• WHAT NEEDS TO BE DONE: Look through the lines below, find those with the word "Figma", and copy them.

Document images with source code
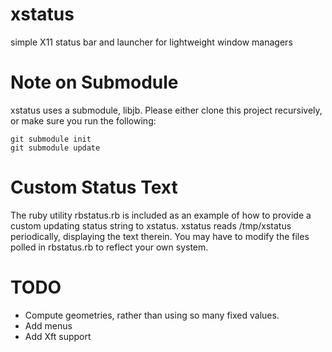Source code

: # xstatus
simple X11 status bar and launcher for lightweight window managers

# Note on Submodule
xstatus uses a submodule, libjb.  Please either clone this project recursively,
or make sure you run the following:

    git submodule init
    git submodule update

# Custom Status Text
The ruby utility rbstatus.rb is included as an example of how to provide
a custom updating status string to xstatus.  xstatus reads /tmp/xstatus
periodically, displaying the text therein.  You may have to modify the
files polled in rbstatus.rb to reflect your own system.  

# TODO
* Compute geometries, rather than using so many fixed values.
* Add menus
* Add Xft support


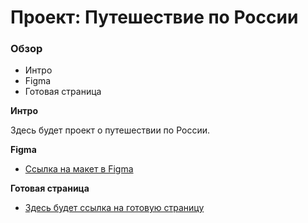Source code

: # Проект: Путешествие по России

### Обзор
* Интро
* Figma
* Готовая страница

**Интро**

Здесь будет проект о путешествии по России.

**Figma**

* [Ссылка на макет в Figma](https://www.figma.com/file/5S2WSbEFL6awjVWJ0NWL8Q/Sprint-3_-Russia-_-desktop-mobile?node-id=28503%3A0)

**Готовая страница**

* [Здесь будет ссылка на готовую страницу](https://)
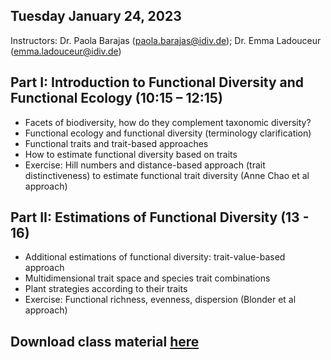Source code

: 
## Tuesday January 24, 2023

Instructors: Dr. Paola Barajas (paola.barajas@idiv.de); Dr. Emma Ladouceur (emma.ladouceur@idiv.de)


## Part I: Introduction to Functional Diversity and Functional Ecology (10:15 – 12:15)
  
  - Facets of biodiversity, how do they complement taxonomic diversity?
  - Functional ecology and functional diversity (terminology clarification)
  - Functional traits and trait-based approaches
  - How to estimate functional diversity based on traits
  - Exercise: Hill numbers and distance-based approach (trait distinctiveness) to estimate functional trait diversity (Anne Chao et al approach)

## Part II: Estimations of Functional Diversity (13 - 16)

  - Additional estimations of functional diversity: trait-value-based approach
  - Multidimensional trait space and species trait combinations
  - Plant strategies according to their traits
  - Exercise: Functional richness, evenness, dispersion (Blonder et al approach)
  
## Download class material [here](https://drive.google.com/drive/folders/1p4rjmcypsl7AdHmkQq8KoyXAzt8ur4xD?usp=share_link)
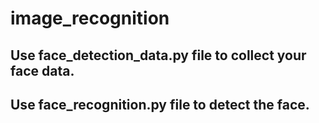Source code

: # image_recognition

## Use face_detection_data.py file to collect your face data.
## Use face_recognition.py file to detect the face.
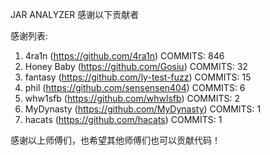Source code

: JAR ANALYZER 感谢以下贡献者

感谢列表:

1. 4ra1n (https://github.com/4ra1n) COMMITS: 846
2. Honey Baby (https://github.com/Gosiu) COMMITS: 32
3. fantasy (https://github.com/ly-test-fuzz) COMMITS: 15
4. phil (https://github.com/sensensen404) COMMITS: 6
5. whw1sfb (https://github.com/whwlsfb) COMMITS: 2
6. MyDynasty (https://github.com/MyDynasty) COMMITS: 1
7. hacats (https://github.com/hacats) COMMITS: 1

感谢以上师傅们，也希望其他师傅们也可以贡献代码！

• ANSWER SECTION:
* Figma
**Figma**
* [Ссылка на макет в Figma](https://www.figma.com/file/5S2WSbEFL6awjVWJ0NWL8Q/Sprint-3_-Russia-_-desktop-mobile?node-id=28503%3A0)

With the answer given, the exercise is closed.